By Daniel T. McElrath, NRA Family Insights
You’ve grown up with them, but it wasn’t too long ago that lasers were the stuff of science fiction. Of course, this changed pretty quickly and what was once a something seen only on field trips to the science center is now something attached to key chains. Most of the recent innovations in lasers concern making them smaller and smaller to allow them to be used on other items. One of the most common of these items is handguns, but laser sighting devices are available for many long guns as well.
This has been a slow and gradual process. The first lasers were expensive and ungainly, negatively impacting the gun’s balance. Moreover, they often required modification of the gun and also didn’t permit holster use. But that was then.

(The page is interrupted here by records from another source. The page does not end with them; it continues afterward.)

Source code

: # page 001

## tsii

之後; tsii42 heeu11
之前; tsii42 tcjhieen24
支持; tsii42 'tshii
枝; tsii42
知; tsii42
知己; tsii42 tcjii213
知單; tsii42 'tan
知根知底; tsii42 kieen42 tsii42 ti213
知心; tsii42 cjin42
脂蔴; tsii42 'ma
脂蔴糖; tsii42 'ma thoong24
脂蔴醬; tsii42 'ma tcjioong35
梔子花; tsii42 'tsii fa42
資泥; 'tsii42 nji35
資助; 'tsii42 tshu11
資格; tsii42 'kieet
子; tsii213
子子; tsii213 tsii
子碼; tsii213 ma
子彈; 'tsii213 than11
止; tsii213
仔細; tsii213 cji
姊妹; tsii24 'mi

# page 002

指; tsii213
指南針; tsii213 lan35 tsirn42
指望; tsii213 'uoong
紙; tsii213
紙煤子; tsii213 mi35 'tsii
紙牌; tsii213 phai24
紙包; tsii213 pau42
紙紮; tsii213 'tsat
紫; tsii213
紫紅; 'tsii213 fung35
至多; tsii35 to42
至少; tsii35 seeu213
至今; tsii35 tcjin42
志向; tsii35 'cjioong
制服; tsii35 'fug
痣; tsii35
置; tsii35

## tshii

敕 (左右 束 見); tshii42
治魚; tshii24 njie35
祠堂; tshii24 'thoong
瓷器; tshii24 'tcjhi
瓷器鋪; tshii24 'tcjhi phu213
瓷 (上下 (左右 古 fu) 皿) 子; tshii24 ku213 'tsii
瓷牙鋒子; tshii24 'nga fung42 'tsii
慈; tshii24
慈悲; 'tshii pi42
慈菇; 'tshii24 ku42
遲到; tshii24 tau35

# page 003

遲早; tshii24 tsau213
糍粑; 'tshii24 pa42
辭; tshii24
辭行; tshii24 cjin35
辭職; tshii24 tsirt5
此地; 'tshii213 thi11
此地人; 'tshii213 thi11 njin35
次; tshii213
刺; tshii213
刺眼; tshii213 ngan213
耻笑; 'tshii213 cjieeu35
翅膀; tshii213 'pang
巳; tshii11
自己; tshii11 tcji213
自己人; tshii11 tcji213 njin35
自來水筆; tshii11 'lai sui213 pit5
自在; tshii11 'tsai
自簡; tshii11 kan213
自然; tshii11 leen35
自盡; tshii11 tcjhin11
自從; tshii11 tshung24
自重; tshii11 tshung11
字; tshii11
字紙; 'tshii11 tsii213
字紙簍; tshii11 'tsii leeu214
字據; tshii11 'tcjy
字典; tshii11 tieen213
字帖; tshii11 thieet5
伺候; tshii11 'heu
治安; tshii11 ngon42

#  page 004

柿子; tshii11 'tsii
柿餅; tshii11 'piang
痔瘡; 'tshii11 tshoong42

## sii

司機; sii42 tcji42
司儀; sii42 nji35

Now, LaserLyte makes a laser so small it actually fits in the rear sight cut-out of several popular pistols. Crimson Trace and Lasermax replace a gun’s grips and recoil guide rod, respectively, allowing incorporation of a laser without changing the gun’s dimensions.
More Than A Sighting Device
Okay, lasers are cool, but are they really necessary? Between magnifying optical scopes, red dot scopes and iron sights—some with glowing tritium or fiber optic inserts—is there really any advantage to a laser?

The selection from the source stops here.